What you will do
Which lines run from the line with "The MCU firmware" through the line with "to your system." in the entries below? Print them exactly, both ends included, and nothing more.

Record excerpts
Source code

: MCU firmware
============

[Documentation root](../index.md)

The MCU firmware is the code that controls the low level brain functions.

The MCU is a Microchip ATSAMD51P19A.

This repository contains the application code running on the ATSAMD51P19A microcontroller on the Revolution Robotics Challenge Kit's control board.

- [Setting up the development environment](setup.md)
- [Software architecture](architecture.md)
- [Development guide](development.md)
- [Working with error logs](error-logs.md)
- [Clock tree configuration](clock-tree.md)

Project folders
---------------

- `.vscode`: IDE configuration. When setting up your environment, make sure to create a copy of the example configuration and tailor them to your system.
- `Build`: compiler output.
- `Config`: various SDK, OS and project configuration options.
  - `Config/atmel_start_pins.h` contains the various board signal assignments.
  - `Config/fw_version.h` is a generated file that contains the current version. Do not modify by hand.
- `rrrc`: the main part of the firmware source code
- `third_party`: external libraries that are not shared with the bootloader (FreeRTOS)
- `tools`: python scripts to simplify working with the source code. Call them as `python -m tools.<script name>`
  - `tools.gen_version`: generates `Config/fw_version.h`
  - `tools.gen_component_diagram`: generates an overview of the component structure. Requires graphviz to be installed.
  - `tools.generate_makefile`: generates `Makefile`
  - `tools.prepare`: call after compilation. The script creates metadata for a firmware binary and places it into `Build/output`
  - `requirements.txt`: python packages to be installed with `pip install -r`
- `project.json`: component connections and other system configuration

---

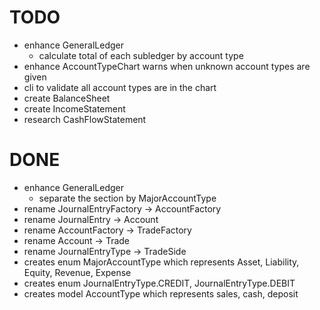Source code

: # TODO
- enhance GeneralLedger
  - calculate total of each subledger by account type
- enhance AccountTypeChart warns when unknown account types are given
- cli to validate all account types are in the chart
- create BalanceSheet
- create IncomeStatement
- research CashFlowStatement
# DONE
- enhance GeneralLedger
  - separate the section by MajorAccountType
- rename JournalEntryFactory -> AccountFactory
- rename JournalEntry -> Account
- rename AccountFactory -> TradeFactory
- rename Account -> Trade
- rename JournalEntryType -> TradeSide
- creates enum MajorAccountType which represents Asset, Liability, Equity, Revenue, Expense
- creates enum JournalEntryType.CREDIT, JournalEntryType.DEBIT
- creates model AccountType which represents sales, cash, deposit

Task answer
The MCU firmware is the code that controls the low level brain functions.

The MCU is a Microchip ATSAMD51P19A.

This repository contains the application code running on the ATSAMD51P19A microcontroller on the Revolution Robotics Challenge Kit's control board.

- [Setting up the development environment](setup.md)
- [Software architecture](architecture.md)
- [Development guide](development.md)
- [Working with error logs](error-logs.md)
- [Clock tree configuration](clock-tree.md)

Project folders
---------------

- `.vscode`: IDE configuration. When setting up your environment, make sure to create a copy of the example configuration and tailor them to your system.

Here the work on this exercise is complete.